● **What the exercise asks**:
The following entries are to be repeated exactly, and the pictures are to be left behind.

● **Extracted data**:
=== Begin Enclosure ===

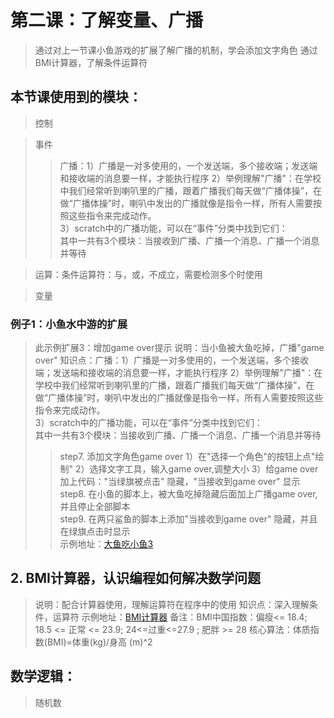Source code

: # 第二课：了解变量、广播 

> 通过对上一节课小鱼游戏的扩展了解广播的机制，学会添加文字角色
> 通过BMI计算器，了解条件运算符
 

## 本节课使用到的模块：
> 控制
>>   

> 事件
>> 广播：1）广播是一对多使用的，一个发送端，多个接收端；发送端和接收端的消息要一样，才能执行程序
        2）举例理解"广播"：在学校中我们经常听到喇叭里的广播，跟着广播我们每天做“广播体操”，在做“广播体操”时，喇叭中发出的广播就像是指令一样，所有人需要按照这些指令来完成动作。  
        3）scratch中的广播功能，可以在“事件”分类中找到它们：  
        其中一共有3个模块：当接收到广播、广播一个消息、广播一个消息并等待  

> 运算：条件运算符：与，或，不成立，需要检测多个时使用

> 变量
### 例子1：小鱼水中游的扩展    
> 此示例扩展3：增加game over提示
> 说明：当小鱼被大鱼吃掉，广播"game over"
> 知识点：广播：1）广播是一对多使用的，一个发送端，多个接收端；发送端和接收端的消息要一样，才能执行程序
            2）举例理解"广播"：在学校中我们经常听到喇叭里的广播，跟着广播我们每天做“广播体操”，在做“广播体操”时，喇叭中发出的广播就像是指令一样，所有人需要按照这些指令来完成动作。  
            3）scratch中的广播功能，可以在“事件”分类中找到它们：  
            其中一共有3个模块：当接收到广播、广播一个消息、广播一个消息并等待  
>> step7. 添加文字角色game over
         1）在"选择一个角色"的按钮上点"绘制"
         2）选择文字工具，输入game over,调整大小
         3）给game over加上代码："当绿旗被点击" 隐藏，"当接收到game over" 显示   
>> step8. 在小鱼的脚本上，被大鱼吃掉隐藏后面加上广播game over,并且停止全部脚本  
>> step9. 在两只鲨鱼的脚本上添加"当接收到game over" 隐藏，并且在绿旗点击时显示   
> 示例地址：[大鱼吃小鱼3](https://scratch.mit.edu/projects/324056921/editor "加入广播")  

## 2. BMI计算器，认识编程如何解决数学问题
>说明：配合计算器使用，理解运算符在程序中的使用
> 知识点：深入理解条件，运算符
> 示例地址：[BMI计算器](https://scratch.mit.edu/projects/321460387/editor "BMI计算器") 
> 备注：BMI中国指数：偏瘦<= 18.4; 18.5 <= 正常 <= 23.9; 24<=过重<=27.9 ; 肥胖 >= 28 
> 核心算法：体质指数(BMI)=体重(kg)/身高 (m)^2


## 数学逻辑：
> 随机数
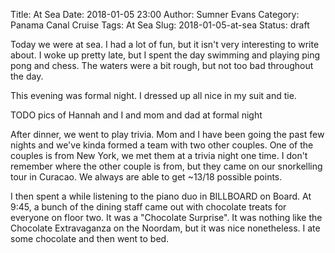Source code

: Title: At Sea
Date: 2018-01-05 23:00
Author: Sumner Evans
Category: Panama Canal Cruise
Tags: At Sea
Slug: 2018-01-05-at-sea
Status: draft

Today we were at sea. I had a lot of fun, but it isn't very interesting to write
about. I woke up pretty late, but I spent the day swimming and playing ping pong
and chess. The waters were a bit rough, but not too bad throughout the day.

This evening was formal night. I dressed up all nice in my suit and tie.

TODO pics of Hannah and I and mom and dad at formal night

After dinner, we went to play trivia. Mom and I have been going the past few
nights and we've kinda formed a team with two other couples. One of the couples
is from New York, we met them at a trivia night one time. I don't remember where
the other couple is from, but they came on our snorkelling tour in Curacao. We
always are able to get ~13/18 possible points.

I then spent a while listening to the piano duo in BILLBOARD on Board. At 9:45,
a bunch of the dining staff came out with chocolate treats for everyone on floor
two. It was a "Chocolate Surprise". It was nothing like the Chocolate
Extravaganza on the Noordam, but it was nice nonetheless. I ate some chocolate
and then went to bed.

=== End Enclosure ===

● **Problem solution**:
Source code

: # 第二课：了解变量、广播 

> 通过对上一节课小鱼游戏的扩展了解广播的机制，学会添加文字角色
> 通过BMI计算器，了解条件运算符
 

## 本节课使用到的模块：
> 控制
>>   

> 事件
>> 广播：1）广播是一对多使用的，一个发送端，多个接收端；发送端和接收端的消息要一样，才能执行程序
        2）举例理解"广播"：在学校中我们经常听到喇叭里的广播，跟着广播我们每天做“广播体操”，在做“广播体操”时，喇叭中发出的广播就像是指令一样，所有人需要按照这些指令来完成动作。  
        3）scratch中的广播功能，可以在“事件”分类中找到它们：  
        其中一共有3个模块：当接收到广播、广播一个消息、广播一个消息并等待  

> 运算：条件运算符：与，或，不成立，需要检测多个时使用

> 变量
### 例子1：小鱼水中游的扩展    
> 此示例扩展3：增加game over提示
> 说明：当小鱼被大鱼吃掉，广播"game over"
> 知识点：广播：1）广播是一对多使用的，一个发送端，多个接收端；发送端和接收端的消息要一样，才能执行程序
            2）举例理解"广播"：在学校中我们经常听到喇叭里的广播，跟着广播我们每天做“广播体操”，在做“广播体操”时，喇叭中发出的广播就像是指令一样，所有人需要按照这些指令来完成动作。  
            3）scratch中的广播功能，可以在“事件”分类中找到它们：  
            其中一共有3个模块：当接收到广播、广播一个消息、广播一个消息并等待  
>> step7. 添加文字角色game over
         1）在"选择一个角色"的按钮上点"绘制"
         2）选择文字工具，输入game over,调整大小
         3）给game over加上代码："当绿旗被点击" 隐藏，"当接收到game over" 显示   
>> step8. 在小鱼的脚本上，被大鱼吃掉隐藏后面加上广播game over,并且停止全部脚本  
>> step9. 在两只鲨鱼的脚本上添加"当接收到game over" 隐藏，并且在绿旗点击时显示   
> 示例地址：[大鱼吃小鱼3](https://scratch.mit.edu/projects/324056921/editor "加入广播")  

## 2. BMI计算器，认识编程如何解决数学问题
>说明：配合计算器使用，理解运算符在程序中的使用
> 知识点：深入理解条件，运算符
> 示例地址：[BMI计算器](https://scratch.mit.edu/projects/321460387/editor "BMI计算器") 
> 备注：BMI中国指数：偏瘦<= 18.4; 18.5 <= 正常 <= 23.9; 24<=过重<=27.9 ; 肥胖 >= 28 
> 核心算法：体质指数(BMI)=体重(kg)/身高 (m)^2


## 数学逻辑：
> 随机数
Source code

: Title: At Sea
Date: 2018-01-05 23:00
Author: Sumner Evans
Category: Panama Canal Cruise
Tags: At Sea
Slug: 2018-01-05-at-sea
Status: draft

Today we were at sea. I had a lot of fun, but it isn't very interesting to write
about. I woke up pretty late, but I spent the day swimming and playing ping pong
and chess. The waters were a bit rough, but not too bad throughout the day.

This evening was formal night. I dressed up all nice in my suit and tie.

TODO pics of Hannah and I and mom and dad at formal night

After dinner, we went to play trivia. Mom and I have been going the past few
nights and we've kinda formed a team with two other couples. One of the couples
is from New York, we met them at a trivia night one time. I don't remember where
the other couple is from, but they came on our snorkelling tour in Curacao. We
always are able to get ~13/18 possible points.

I then spent a while listening to the piano duo in BILLBOARD on Board. At 9:45,
a bunch of the dining staff came out with chocolate treats for everyone on floor
two. It was a "Chocolate Surprise". It was nothing like the Chocolate
Extravaganza on the Noordam, but it was nice nonetheless. I ate some chocolate
and then went to bed.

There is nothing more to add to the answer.